# Work order
Filter out all lines without the word "used" from the data below, please, and copy the rest.

Data records:
┌──

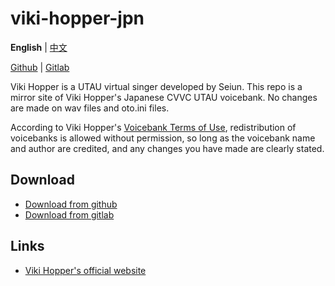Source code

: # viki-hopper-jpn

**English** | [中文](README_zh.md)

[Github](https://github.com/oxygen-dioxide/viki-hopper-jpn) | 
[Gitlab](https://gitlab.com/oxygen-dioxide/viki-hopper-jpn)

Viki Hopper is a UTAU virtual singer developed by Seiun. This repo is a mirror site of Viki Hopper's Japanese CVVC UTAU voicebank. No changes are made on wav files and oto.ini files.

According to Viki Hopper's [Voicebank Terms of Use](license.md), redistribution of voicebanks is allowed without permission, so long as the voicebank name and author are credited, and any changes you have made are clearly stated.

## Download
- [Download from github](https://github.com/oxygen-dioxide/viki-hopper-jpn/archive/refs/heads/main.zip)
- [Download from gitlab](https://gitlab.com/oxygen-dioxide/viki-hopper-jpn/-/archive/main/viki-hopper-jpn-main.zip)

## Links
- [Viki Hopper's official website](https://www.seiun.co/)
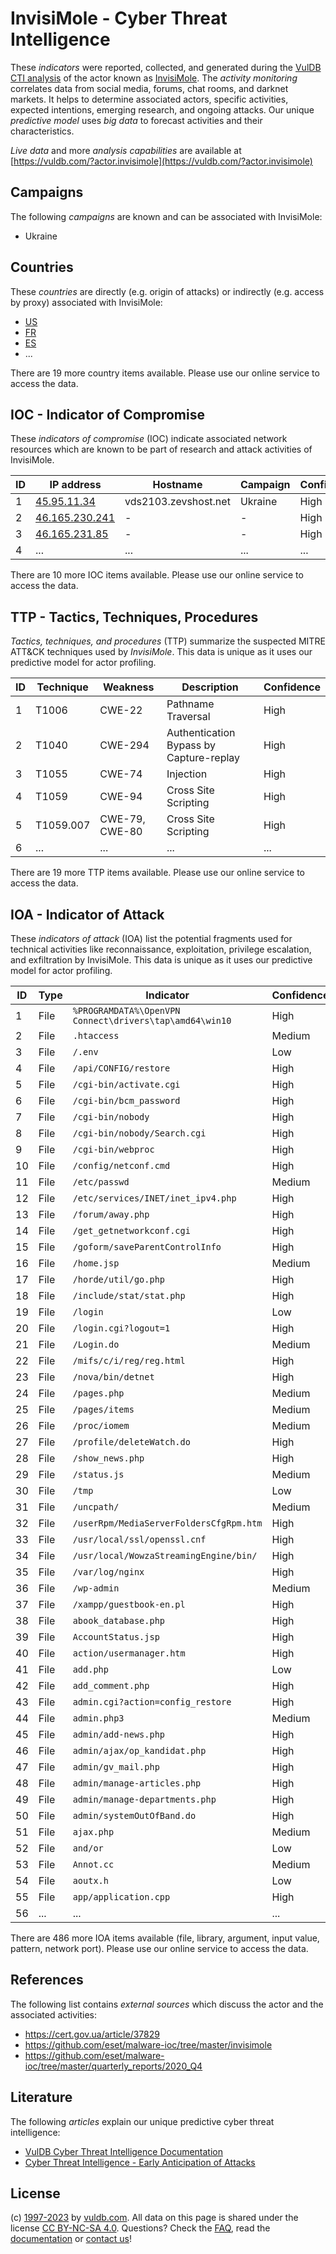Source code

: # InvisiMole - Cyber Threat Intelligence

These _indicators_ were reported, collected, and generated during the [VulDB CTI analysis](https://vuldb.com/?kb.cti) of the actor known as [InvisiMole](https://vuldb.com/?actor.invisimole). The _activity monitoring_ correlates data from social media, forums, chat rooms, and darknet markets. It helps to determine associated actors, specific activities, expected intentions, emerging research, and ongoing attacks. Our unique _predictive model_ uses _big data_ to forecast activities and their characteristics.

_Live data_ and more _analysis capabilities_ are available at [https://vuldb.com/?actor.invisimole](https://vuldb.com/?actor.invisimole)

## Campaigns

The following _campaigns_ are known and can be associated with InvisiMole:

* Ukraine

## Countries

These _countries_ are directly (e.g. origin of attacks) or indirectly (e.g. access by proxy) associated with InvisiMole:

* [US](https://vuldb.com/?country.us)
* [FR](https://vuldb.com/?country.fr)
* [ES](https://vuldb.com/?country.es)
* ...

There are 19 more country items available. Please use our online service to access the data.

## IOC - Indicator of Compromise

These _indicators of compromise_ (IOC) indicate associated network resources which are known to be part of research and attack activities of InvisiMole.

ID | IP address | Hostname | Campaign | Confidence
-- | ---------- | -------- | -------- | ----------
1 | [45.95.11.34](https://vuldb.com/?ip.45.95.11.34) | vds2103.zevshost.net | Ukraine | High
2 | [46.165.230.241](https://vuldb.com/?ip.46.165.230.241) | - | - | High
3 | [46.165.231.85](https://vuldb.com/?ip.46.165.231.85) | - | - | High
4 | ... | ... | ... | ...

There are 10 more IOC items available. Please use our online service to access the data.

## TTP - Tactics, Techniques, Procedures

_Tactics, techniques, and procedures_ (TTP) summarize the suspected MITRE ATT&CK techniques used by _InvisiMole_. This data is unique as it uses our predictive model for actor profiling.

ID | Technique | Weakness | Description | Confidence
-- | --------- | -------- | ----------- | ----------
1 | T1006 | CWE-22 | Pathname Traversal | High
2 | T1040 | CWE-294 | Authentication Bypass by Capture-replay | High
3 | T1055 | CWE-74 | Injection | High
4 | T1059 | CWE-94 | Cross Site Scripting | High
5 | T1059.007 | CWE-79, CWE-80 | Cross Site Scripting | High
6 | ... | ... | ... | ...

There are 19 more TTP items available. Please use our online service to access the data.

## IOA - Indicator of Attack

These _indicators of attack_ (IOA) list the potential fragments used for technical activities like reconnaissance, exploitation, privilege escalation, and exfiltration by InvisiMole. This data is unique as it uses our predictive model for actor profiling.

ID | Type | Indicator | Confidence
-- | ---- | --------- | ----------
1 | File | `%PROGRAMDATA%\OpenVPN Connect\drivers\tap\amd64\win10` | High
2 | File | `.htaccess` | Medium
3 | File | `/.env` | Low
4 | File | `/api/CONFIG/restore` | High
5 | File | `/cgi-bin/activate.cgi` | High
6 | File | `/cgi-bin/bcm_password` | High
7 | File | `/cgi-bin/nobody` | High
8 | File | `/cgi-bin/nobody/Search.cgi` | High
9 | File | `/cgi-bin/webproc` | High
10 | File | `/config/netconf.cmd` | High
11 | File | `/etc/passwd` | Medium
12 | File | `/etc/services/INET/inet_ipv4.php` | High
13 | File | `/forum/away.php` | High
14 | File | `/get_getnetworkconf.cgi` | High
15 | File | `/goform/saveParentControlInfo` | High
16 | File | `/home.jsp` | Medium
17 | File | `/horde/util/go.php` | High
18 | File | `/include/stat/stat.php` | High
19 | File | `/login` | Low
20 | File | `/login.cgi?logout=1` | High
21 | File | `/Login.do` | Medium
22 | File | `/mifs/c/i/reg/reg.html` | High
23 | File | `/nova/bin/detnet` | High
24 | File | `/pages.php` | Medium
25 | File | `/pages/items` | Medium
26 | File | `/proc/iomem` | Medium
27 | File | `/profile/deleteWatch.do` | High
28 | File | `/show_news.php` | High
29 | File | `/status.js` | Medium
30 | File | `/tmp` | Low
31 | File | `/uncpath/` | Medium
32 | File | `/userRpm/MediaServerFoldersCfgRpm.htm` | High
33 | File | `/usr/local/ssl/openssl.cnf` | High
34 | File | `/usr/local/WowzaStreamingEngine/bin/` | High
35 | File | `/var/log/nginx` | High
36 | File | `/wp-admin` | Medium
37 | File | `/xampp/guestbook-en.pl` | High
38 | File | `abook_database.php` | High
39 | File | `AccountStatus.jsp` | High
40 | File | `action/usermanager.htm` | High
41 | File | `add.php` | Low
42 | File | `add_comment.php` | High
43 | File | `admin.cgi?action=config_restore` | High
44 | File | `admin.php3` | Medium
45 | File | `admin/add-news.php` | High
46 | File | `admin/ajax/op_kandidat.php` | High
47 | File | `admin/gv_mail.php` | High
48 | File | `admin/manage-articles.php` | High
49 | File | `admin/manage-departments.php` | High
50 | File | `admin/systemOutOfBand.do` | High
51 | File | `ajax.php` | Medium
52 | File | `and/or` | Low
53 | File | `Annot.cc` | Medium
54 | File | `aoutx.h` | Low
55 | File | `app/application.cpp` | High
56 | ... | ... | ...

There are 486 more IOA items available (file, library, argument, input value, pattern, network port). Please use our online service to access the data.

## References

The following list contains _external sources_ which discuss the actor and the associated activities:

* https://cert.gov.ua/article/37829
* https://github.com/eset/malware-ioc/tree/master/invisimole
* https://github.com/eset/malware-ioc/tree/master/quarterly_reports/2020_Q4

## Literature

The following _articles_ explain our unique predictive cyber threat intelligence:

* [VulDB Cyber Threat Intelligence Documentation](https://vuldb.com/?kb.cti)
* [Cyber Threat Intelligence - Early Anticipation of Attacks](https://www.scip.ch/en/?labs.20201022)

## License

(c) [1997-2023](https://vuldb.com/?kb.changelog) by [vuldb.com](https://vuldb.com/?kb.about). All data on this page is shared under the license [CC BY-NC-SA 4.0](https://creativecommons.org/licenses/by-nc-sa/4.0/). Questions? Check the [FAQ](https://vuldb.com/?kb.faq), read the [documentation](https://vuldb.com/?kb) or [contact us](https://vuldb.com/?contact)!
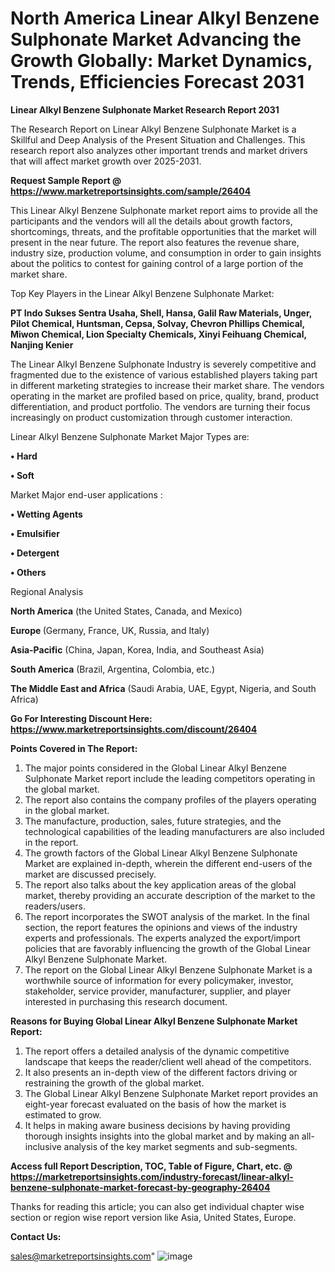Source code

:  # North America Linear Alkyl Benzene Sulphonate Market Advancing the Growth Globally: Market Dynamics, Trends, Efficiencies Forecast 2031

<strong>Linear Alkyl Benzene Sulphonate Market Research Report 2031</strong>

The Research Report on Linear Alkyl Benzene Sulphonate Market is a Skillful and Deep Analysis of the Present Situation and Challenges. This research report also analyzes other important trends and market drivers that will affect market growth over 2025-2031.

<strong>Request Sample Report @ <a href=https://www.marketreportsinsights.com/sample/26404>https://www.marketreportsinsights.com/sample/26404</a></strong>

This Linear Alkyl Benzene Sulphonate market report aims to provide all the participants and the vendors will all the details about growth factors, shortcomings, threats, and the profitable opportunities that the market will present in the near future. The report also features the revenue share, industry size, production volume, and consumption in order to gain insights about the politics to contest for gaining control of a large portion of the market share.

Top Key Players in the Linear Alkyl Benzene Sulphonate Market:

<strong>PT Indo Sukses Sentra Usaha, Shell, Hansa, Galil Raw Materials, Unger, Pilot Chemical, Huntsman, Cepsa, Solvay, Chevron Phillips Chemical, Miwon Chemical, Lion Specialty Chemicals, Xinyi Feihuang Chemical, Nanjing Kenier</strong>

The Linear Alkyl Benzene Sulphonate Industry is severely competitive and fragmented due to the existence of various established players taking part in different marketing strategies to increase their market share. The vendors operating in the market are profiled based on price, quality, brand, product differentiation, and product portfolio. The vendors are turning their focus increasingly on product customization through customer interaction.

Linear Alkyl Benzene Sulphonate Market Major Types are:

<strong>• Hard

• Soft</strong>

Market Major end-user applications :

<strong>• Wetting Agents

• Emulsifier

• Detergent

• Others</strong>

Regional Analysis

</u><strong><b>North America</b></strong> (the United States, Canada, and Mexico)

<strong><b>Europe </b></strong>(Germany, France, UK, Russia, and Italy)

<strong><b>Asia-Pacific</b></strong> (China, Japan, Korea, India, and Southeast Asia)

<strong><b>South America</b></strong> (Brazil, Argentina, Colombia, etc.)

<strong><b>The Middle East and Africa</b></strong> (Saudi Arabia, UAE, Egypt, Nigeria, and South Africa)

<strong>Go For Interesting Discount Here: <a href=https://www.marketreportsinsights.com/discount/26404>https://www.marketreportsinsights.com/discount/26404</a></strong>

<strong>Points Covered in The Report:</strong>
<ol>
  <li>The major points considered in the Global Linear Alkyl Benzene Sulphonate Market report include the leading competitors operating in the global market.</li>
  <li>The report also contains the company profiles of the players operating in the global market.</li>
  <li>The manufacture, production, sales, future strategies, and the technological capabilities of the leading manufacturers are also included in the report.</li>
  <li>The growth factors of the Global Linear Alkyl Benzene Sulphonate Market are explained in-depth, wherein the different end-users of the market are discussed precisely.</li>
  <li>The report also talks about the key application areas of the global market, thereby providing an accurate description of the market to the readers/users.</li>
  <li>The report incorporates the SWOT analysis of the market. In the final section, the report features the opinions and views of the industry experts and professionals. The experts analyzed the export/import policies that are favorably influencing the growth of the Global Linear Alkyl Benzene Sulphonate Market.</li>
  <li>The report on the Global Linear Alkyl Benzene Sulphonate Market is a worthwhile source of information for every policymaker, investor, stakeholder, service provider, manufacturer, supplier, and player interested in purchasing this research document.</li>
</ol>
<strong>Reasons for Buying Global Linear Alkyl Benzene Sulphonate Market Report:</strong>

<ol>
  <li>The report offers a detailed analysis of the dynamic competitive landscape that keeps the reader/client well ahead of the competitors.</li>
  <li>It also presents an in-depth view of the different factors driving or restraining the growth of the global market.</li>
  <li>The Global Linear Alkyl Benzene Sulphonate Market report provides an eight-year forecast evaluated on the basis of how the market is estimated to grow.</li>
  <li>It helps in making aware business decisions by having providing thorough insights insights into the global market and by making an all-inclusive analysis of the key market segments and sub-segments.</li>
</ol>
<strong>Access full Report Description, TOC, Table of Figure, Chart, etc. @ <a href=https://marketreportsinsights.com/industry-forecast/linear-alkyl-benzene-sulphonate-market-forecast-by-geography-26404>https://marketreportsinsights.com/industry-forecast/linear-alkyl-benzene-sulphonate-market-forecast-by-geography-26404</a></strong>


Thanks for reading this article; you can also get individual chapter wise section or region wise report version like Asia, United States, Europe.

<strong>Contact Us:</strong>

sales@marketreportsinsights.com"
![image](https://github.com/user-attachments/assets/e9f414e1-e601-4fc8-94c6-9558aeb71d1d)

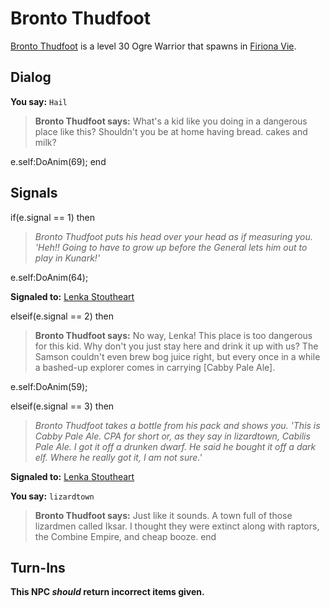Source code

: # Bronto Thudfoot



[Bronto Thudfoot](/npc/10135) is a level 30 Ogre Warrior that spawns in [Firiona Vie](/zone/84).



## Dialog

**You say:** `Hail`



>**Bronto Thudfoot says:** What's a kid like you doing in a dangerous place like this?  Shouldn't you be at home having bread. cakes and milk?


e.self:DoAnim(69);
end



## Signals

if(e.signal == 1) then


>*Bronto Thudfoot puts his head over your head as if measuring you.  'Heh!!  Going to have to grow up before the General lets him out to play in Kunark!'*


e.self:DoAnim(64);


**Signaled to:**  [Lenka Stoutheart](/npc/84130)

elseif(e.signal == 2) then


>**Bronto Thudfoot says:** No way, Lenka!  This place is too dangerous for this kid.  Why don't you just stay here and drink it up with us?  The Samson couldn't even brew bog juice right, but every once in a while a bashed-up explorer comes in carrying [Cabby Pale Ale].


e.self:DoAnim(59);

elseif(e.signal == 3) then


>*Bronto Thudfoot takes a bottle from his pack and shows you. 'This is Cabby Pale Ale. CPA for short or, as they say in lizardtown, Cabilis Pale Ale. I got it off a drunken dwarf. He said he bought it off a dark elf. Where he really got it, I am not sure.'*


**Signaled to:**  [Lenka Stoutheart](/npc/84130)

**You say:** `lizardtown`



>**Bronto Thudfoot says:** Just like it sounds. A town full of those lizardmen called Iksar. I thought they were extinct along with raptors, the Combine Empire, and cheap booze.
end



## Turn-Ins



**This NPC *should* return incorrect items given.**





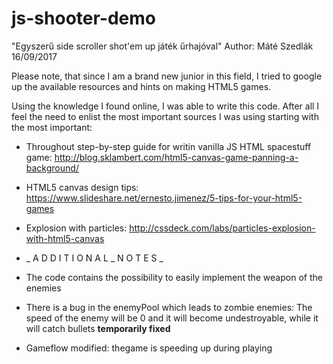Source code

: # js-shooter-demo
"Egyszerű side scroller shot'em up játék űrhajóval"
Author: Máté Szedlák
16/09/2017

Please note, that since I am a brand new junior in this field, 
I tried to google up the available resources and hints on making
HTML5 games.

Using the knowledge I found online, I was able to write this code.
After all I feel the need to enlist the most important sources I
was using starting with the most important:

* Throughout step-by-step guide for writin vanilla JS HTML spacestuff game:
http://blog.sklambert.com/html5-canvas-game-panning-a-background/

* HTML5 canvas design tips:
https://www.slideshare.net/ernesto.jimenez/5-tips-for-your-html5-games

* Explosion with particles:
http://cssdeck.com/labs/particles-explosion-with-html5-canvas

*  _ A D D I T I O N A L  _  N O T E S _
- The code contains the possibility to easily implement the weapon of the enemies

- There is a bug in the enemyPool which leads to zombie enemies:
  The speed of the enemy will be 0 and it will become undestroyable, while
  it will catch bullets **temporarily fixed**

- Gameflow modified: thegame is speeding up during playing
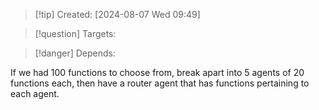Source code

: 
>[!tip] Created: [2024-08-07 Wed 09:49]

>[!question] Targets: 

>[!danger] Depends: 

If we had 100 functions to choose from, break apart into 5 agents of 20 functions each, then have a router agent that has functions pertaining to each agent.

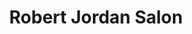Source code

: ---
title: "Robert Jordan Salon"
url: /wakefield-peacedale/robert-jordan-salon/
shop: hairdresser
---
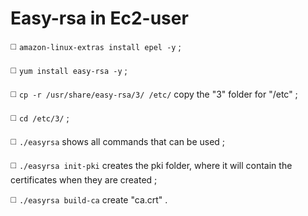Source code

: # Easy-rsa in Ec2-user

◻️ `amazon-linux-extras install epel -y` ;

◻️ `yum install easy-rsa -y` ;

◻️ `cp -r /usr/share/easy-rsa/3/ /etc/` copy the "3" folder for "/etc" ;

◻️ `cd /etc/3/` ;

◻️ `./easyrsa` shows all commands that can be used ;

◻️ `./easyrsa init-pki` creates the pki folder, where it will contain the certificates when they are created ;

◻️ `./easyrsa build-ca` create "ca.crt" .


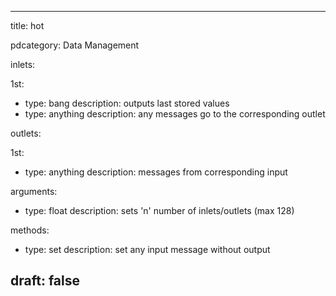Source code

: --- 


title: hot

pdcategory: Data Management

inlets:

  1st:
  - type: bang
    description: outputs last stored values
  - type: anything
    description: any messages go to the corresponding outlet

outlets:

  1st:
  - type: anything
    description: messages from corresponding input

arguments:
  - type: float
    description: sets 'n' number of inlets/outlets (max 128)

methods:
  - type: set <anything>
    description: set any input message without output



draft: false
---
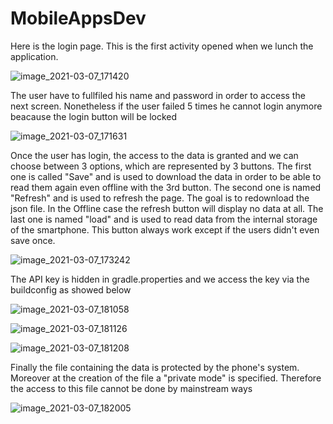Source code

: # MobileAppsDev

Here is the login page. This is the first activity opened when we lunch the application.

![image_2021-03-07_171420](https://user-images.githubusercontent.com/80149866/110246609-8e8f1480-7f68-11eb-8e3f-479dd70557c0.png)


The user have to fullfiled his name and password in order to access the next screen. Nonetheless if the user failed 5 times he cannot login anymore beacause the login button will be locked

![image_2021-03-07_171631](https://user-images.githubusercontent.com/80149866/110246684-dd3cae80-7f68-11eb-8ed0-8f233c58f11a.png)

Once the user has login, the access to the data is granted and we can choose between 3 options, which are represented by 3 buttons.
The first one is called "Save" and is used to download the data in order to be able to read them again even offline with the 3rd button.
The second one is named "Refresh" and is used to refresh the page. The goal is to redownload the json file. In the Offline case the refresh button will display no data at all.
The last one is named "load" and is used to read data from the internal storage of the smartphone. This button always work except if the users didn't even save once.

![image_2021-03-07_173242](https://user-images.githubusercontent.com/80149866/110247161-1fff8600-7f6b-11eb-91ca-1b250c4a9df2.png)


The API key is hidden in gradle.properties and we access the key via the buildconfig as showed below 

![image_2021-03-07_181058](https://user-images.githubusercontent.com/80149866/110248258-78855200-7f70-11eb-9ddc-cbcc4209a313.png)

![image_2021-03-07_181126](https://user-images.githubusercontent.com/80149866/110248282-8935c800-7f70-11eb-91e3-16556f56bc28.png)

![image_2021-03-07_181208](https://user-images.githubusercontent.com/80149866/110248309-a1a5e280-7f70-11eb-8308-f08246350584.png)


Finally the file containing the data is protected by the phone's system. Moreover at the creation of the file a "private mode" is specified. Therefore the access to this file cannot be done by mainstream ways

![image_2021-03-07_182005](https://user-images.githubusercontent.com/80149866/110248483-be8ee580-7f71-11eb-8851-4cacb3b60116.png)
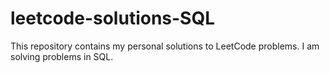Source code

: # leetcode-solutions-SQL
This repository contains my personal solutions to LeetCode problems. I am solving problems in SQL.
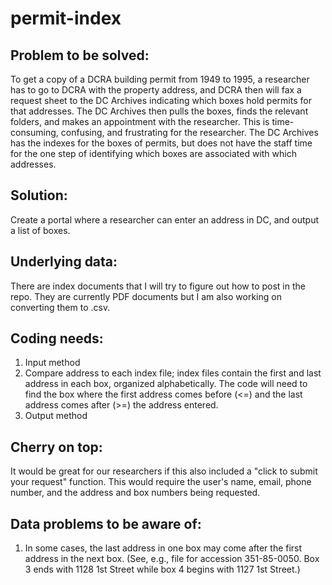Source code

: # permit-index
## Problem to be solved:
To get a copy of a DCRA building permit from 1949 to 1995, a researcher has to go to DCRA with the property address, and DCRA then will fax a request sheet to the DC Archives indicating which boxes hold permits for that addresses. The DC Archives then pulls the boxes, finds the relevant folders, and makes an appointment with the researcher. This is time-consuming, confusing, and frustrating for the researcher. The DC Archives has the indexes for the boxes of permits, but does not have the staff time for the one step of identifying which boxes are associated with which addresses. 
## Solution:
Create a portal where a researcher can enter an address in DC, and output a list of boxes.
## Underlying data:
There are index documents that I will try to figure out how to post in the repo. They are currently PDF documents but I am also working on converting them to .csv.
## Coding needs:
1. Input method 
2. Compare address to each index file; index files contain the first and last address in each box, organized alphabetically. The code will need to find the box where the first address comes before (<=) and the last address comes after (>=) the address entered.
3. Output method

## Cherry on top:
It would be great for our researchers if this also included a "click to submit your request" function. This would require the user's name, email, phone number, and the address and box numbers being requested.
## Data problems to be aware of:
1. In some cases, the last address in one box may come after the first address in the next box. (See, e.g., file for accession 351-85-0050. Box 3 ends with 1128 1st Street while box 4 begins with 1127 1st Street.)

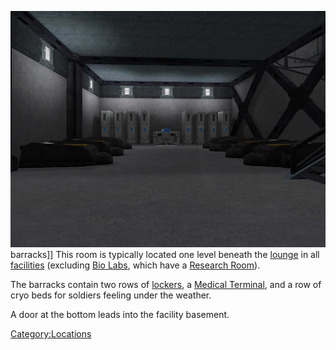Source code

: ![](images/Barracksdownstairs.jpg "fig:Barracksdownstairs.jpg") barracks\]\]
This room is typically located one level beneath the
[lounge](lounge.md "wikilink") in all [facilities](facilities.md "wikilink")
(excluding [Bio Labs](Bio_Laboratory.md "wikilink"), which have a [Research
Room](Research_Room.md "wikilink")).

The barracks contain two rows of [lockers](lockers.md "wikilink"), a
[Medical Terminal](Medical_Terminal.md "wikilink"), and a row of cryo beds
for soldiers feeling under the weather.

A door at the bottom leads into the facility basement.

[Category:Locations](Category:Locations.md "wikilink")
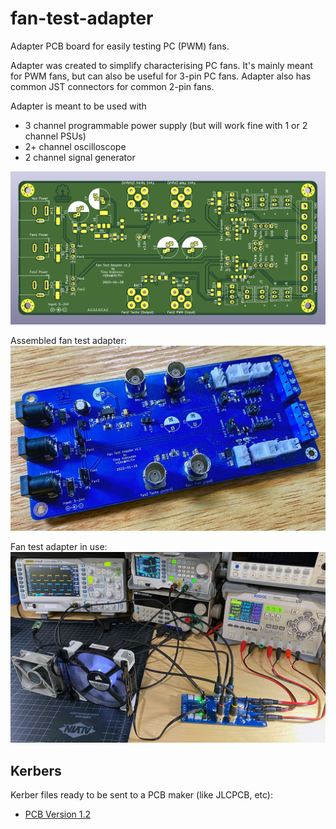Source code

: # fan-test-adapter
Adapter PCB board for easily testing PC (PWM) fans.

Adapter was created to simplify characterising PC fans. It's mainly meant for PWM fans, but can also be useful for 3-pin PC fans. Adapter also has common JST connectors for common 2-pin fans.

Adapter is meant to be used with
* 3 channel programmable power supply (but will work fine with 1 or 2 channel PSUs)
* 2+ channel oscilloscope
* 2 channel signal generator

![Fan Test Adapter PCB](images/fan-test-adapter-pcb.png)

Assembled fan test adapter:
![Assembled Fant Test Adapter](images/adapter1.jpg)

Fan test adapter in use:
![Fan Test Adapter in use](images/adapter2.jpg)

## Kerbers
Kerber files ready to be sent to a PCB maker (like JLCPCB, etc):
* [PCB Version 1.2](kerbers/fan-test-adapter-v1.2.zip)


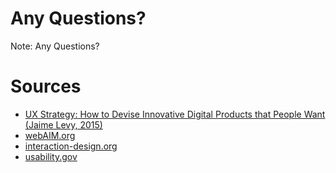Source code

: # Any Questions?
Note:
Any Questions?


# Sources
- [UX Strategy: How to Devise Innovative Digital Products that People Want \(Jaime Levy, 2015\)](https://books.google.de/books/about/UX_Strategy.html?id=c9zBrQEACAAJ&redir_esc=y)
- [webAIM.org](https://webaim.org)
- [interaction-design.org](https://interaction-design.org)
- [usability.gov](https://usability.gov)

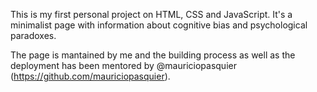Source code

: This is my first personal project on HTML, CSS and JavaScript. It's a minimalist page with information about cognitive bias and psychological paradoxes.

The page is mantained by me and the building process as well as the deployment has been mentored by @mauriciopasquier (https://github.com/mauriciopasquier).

└──

# Answer area
_Tactics, techniques, and procedures_ (TTP) summarize the suspected MITRE ATT&CK techniques used by _InvisiMole_. This data is unique as it uses our predictive model for actor profiling.
These _indicators of attack_ (IOA) list the potential fragments used for technical activities like reconnaissance, exploitation, privilege escalation, and exfiltration by InvisiMole. This data is unique as it uses our predictive model for actor profiling.
◻️ `./easyrsa` shows all commands that can be used ;
The first one is called "Save" and is used to download the data in order to be able to read them again even offline with the 3rd button.
The second one is named "Refresh" and is used to refresh the page. The goal is to redownload the json file. In the Offline case the refresh button will display no data at all.
The last one is named "load" and is used to read data from the internal storage of the smartphone. This button always work except if the users didn't even save once.
Adapter is meant to be used with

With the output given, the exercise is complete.